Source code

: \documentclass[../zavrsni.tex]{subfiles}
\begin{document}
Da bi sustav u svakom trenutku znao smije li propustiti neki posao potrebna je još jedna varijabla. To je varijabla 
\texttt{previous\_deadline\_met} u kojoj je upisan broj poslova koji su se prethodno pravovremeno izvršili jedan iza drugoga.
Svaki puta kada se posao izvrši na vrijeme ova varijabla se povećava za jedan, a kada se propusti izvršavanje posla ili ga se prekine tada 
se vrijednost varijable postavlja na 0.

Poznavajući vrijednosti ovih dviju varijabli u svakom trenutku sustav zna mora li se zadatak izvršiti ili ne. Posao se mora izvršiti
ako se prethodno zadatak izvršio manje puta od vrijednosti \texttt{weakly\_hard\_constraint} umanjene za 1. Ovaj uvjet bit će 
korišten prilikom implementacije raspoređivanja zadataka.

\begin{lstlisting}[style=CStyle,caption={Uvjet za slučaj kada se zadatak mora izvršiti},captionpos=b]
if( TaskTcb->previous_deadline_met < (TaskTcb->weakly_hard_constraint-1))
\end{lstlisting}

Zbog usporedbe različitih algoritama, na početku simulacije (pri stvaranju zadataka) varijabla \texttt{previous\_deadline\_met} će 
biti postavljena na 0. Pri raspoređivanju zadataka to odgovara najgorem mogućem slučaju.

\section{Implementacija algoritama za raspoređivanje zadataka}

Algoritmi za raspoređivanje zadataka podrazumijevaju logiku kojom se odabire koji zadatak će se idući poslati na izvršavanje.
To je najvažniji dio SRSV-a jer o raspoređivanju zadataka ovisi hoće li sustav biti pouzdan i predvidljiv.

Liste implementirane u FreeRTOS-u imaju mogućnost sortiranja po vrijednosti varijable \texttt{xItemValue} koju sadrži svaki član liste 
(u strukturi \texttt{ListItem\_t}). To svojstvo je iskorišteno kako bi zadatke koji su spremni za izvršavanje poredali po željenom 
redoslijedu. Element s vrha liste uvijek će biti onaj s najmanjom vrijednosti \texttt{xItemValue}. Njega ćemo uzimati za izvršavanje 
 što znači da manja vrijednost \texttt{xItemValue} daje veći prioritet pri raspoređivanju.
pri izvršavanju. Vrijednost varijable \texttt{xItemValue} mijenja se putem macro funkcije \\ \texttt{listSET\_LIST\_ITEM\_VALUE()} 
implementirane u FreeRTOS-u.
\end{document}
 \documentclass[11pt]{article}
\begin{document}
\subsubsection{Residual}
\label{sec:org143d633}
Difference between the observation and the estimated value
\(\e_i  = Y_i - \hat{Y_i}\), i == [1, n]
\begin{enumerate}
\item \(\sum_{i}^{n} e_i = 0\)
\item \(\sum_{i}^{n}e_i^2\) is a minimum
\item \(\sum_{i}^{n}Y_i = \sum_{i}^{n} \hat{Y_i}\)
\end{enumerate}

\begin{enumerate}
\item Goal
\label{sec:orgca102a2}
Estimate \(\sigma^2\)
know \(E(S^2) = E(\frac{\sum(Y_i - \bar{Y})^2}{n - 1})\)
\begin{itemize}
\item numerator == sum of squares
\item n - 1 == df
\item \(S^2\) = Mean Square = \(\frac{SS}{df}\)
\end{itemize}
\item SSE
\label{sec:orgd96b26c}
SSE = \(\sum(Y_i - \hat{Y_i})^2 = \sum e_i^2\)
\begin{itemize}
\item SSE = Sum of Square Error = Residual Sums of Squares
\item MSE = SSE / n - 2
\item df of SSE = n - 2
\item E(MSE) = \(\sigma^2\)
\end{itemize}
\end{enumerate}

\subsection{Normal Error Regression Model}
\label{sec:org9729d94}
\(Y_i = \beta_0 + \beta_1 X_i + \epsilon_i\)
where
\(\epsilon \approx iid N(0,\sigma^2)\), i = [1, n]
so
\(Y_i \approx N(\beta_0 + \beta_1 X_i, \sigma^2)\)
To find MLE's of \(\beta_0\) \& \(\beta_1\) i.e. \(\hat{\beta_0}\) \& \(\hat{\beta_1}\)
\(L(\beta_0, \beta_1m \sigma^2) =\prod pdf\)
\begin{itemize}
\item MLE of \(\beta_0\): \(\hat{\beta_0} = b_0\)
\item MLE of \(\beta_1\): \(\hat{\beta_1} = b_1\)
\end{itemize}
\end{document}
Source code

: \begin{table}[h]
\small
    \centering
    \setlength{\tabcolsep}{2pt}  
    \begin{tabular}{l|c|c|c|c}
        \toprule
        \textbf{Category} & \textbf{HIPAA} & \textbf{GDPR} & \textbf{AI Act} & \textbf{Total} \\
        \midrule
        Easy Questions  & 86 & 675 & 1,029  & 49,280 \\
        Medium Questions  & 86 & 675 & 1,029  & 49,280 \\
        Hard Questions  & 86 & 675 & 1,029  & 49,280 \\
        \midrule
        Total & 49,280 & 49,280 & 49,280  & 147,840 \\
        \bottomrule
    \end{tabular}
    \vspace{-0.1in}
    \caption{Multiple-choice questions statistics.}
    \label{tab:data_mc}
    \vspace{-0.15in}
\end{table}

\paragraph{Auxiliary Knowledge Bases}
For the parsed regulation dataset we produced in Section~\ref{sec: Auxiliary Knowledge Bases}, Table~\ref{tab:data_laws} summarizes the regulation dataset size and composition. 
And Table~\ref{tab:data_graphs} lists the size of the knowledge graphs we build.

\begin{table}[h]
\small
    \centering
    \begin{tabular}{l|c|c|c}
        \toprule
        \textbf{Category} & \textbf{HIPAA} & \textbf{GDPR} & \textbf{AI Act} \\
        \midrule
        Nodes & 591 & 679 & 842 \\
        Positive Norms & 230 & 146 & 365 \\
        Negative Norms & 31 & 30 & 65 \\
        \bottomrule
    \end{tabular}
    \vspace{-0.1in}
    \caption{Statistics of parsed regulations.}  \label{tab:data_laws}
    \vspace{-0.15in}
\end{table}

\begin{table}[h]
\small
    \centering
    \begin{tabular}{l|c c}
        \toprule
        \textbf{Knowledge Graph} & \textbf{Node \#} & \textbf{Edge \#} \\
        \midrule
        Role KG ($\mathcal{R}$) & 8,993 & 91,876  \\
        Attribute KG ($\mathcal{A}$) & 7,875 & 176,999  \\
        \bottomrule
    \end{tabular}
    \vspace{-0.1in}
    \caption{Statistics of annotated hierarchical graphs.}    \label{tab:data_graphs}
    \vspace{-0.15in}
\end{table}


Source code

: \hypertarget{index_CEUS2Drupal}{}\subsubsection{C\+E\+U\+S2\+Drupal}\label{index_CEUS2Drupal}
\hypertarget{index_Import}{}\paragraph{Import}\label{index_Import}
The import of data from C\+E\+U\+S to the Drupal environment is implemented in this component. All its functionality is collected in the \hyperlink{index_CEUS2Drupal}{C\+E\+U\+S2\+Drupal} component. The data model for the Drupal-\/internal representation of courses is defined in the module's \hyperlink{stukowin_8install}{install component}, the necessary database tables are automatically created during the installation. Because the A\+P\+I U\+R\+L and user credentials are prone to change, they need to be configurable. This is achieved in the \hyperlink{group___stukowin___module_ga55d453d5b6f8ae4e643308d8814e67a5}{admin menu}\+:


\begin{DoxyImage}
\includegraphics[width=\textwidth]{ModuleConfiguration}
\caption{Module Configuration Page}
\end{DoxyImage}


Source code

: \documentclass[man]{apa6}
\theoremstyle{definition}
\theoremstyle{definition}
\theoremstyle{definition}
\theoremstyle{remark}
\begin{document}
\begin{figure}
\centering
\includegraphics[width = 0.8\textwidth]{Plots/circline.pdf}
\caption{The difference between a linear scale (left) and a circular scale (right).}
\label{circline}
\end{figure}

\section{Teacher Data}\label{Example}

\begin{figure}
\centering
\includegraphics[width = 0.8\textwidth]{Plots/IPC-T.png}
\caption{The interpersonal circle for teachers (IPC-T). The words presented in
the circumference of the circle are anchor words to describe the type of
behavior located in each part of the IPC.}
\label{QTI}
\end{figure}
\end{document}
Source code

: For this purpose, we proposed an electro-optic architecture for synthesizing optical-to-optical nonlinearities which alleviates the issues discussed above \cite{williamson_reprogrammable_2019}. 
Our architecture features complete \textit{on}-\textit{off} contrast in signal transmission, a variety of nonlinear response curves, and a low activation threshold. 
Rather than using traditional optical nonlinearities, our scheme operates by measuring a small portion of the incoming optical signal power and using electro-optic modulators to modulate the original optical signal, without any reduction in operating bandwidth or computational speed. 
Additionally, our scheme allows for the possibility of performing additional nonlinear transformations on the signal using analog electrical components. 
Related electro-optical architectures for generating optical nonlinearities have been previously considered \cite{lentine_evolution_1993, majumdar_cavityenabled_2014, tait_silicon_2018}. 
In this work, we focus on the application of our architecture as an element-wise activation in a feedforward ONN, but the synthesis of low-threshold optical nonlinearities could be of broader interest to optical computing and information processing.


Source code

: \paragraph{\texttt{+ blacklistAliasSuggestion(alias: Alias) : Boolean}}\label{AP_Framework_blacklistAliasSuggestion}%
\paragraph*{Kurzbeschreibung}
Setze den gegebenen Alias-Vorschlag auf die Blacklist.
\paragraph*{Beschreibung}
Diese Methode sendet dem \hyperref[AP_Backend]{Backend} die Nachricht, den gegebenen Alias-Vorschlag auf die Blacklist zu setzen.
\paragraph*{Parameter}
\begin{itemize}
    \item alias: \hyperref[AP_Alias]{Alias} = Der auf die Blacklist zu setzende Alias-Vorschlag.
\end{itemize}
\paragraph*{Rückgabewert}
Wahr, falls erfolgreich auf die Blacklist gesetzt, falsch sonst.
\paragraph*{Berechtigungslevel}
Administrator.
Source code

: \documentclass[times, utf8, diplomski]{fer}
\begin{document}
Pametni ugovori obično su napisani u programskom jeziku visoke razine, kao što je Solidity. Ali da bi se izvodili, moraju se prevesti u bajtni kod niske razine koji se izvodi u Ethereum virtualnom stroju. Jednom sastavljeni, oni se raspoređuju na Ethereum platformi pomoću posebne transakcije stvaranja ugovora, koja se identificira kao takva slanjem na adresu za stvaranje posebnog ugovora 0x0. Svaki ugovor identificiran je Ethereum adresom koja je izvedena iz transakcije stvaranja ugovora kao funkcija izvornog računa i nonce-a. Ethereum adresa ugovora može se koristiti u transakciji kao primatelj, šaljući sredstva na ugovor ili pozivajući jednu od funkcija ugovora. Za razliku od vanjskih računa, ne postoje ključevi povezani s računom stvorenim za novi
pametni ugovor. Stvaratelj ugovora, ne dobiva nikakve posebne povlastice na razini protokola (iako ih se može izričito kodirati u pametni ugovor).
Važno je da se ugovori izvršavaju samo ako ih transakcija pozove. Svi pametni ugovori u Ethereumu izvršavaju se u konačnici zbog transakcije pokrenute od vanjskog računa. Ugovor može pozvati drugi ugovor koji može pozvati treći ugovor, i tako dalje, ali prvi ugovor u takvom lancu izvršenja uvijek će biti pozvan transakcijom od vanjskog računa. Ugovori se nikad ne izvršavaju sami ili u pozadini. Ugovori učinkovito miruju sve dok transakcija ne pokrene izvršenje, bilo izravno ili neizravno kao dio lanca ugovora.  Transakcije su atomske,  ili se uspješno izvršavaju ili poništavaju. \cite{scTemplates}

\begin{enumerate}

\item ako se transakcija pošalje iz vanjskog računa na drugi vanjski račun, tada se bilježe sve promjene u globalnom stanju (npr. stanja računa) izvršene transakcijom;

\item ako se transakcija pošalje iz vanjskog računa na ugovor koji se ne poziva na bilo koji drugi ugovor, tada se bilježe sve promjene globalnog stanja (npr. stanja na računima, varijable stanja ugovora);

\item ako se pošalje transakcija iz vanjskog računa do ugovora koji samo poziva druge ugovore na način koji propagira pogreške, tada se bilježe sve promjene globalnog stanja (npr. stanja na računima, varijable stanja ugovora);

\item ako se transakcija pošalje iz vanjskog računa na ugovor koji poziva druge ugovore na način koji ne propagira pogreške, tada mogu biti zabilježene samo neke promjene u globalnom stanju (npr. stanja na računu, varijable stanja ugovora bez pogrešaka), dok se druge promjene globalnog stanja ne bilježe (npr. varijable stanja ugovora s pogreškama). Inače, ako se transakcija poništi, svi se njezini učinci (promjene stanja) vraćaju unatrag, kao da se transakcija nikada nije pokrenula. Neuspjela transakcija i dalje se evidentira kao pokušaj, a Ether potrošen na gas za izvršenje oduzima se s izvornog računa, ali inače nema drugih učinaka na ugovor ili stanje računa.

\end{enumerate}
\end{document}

____

* _Task statement_: Using the entries above, quote each line verbatim from the first through the line that contains "Liste implementirane u".

* _Answer to this exercise_:
Source code

: \documentclass[../zavrsni.tex]{subfiles}
\begin{document}
Da bi sustav u svakom trenutku znao smije li propustiti neki posao potrebna je još jedna varijabla. To je varijabla 
\texttt{previous\_deadline\_met} u kojoj je upisan broj poslova koji su se prethodno pravovremeno izvršili jedan iza drugoga.
Svaki puta kada se posao izvrši na vrijeme ova varijabla se povećava za jedan, a kada se propusti izvršavanje posla ili ga se prekine tada 
se vrijednost varijable postavlja na 0.

Poznavajući vrijednosti ovih dviju varijabli u svakom trenutku sustav zna mora li se zadatak izvršiti ili ne. Posao se mora izvršiti
ako se prethodno zadatak izvršio manje puta od vrijednosti \texttt{weakly\_hard\_constraint} umanjene za 1. Ovaj uvjet bit će 
korišten prilikom implementacije raspoređivanja zadataka.

\begin{lstlisting}[style=CStyle,caption={Uvjet za slučaj kada se zadatak mora izvršiti},captionpos=b]
if( TaskTcb->previous_deadline_met < (TaskTcb->weakly_hard_constraint-1))
\end{lstlisting}

Zbog usporedbe različitih algoritama, na početku simulacije (pri stvaranju zadataka) varijabla \texttt{previous\_deadline\_met} će 
biti postavljena na 0. Pri raspoređivanju zadataka to odgovara najgorem mogućem slučaju.

\section{Implementacija algoritama za raspoređivanje zadataka}

Algoritmi za raspoređivanje zadataka podrazumijevaju logiku kojom se odabire koji zadatak će se idući poslati na izvršavanje.
To je najvažniji dio SRSV-a jer o raspoređivanju zadataka ovisi hoće li sustav biti pouzdan i predvidljiv.

Liste implementirane u FreeRTOS-u imaju mogućnost sortiranja po vrijednosti varijable \texttt{xItemValue} koju sadrži svaki član liste 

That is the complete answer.